[Data excerpts]
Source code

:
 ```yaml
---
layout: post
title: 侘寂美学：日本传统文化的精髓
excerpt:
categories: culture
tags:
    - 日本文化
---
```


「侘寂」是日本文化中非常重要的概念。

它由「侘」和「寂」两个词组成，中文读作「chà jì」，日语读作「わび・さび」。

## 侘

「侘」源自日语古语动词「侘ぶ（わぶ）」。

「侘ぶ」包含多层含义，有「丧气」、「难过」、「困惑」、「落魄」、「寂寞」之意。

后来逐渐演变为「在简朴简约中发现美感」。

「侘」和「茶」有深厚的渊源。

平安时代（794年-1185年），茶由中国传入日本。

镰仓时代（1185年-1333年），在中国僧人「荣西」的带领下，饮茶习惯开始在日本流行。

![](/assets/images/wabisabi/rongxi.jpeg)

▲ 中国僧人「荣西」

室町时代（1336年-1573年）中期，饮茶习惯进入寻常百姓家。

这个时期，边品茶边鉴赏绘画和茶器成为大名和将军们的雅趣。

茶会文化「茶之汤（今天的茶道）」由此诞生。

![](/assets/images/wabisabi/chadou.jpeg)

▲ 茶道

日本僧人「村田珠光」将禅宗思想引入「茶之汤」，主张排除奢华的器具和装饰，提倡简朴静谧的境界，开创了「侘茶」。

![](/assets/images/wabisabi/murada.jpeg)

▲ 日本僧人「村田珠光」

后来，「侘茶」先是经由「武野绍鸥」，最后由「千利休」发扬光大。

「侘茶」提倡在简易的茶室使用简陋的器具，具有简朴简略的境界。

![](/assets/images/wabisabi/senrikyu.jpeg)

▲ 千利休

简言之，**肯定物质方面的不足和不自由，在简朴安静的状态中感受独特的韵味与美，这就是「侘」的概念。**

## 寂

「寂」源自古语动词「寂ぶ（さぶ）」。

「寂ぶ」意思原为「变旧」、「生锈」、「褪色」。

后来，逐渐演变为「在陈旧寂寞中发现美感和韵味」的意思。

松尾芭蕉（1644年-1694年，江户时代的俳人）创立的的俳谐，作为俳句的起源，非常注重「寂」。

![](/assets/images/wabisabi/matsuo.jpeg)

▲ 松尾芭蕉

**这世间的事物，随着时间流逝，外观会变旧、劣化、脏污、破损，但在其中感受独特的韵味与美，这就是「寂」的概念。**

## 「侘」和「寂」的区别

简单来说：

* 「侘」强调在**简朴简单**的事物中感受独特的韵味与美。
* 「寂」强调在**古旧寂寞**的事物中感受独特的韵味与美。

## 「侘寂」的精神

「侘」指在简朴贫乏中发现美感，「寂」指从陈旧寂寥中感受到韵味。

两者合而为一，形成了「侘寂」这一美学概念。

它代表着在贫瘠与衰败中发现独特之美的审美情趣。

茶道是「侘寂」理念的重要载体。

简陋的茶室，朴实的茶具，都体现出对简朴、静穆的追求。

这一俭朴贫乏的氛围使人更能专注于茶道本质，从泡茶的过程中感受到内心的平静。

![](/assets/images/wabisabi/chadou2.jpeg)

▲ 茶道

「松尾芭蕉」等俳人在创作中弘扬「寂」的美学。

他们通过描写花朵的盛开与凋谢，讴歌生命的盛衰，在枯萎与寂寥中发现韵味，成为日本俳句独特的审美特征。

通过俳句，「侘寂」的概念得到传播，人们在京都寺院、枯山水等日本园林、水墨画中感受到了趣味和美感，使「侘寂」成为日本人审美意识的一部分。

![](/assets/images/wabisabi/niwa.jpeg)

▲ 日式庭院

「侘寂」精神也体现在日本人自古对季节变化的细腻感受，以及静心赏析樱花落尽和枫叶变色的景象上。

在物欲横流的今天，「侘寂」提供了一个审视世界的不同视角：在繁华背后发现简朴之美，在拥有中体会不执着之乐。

_WORK TO COMPLETE_
Please find every line in the records above that holds the word "的事物中感受独特的韵味与美" and copy it.

_ANSWER TO THE PROBLEM_
* 「侘」强调在**简朴简单**的事物中感受独特的韵味与美。
* 「寂」强调在**古旧寂寞**的事物中感受独特的韵味与美。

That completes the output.